### PROVIDED ENTRIES
☆ ☆ ☆

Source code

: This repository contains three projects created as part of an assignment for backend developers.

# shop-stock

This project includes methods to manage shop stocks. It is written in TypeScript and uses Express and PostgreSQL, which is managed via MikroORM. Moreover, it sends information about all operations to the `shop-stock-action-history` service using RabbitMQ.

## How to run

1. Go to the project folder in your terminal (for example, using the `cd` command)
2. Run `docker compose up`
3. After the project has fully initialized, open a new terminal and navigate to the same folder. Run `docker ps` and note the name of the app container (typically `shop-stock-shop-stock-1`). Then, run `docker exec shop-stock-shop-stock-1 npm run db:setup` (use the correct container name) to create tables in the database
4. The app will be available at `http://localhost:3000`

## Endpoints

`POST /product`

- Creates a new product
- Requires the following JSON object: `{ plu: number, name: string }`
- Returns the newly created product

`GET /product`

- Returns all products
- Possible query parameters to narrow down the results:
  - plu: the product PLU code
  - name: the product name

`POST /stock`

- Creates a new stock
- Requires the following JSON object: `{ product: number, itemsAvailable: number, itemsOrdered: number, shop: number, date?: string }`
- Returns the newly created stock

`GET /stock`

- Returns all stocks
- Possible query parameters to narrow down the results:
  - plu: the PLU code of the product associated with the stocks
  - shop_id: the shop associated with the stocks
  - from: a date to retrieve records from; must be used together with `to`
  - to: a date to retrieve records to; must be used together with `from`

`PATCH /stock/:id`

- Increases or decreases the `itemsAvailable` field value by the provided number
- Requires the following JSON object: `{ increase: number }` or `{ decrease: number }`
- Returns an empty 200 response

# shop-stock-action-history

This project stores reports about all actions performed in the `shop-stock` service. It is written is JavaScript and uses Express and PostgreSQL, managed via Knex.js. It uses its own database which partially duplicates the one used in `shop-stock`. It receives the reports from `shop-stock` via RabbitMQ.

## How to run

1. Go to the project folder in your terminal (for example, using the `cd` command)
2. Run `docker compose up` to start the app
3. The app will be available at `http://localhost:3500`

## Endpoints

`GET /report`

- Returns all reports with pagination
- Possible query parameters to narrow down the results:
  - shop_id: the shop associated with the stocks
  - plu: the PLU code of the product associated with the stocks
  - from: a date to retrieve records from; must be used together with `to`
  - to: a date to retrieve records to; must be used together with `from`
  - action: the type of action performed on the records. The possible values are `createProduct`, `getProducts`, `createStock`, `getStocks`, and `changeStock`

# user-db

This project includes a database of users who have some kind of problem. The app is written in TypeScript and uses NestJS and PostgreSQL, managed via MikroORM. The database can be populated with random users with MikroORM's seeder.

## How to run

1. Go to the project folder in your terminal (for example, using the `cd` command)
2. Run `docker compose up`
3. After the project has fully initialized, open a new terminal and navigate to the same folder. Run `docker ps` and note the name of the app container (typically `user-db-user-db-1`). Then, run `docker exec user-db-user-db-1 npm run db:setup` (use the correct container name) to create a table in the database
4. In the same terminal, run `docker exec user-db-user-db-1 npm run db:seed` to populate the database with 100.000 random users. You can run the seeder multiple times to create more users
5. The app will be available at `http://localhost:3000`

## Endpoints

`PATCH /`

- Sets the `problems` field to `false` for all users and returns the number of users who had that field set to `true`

☆ ☆ ☆

### HOW TO COMPLETE THIS TASK
Find the lines above holding the word "shop" and show them.

### ANSWER TO THE EXERCISE
# shop-stock
This project includes methods to manage shop stocks. It is written in TypeScript and uses Express and PostgreSQL, which is managed via MikroORM. Moreover, it sends information about all operations to the `shop-stock-action-history` service using RabbitMQ.
3. After the project has fully initialized, open a new terminal and navigate to the same folder. Run `docker ps` and note the name of the app container (typically `shop-stock-shop-stock-1`). Then, run `docker exec shop-stock-shop-stock-1 npm run db:setup` (use the correct container name) to create tables in the database
- Requires the following JSON object: `{ product: number, itemsAvailable: number, itemsOrdered: number, shop: number, date?: string }`
  - shop_id: the shop associated with the stocks
# shop-stock-action-history
This project stores reports about all actions performed in the `shop-stock` service. It is written is JavaScript and uses Express and PostgreSQL, managed via Knex.js. It uses its own database which partially duplicates the one used in `shop-stock`. It receives the reports from `shop-stock` via RabbitMQ.
  - shop_id: the shop associated with the stocks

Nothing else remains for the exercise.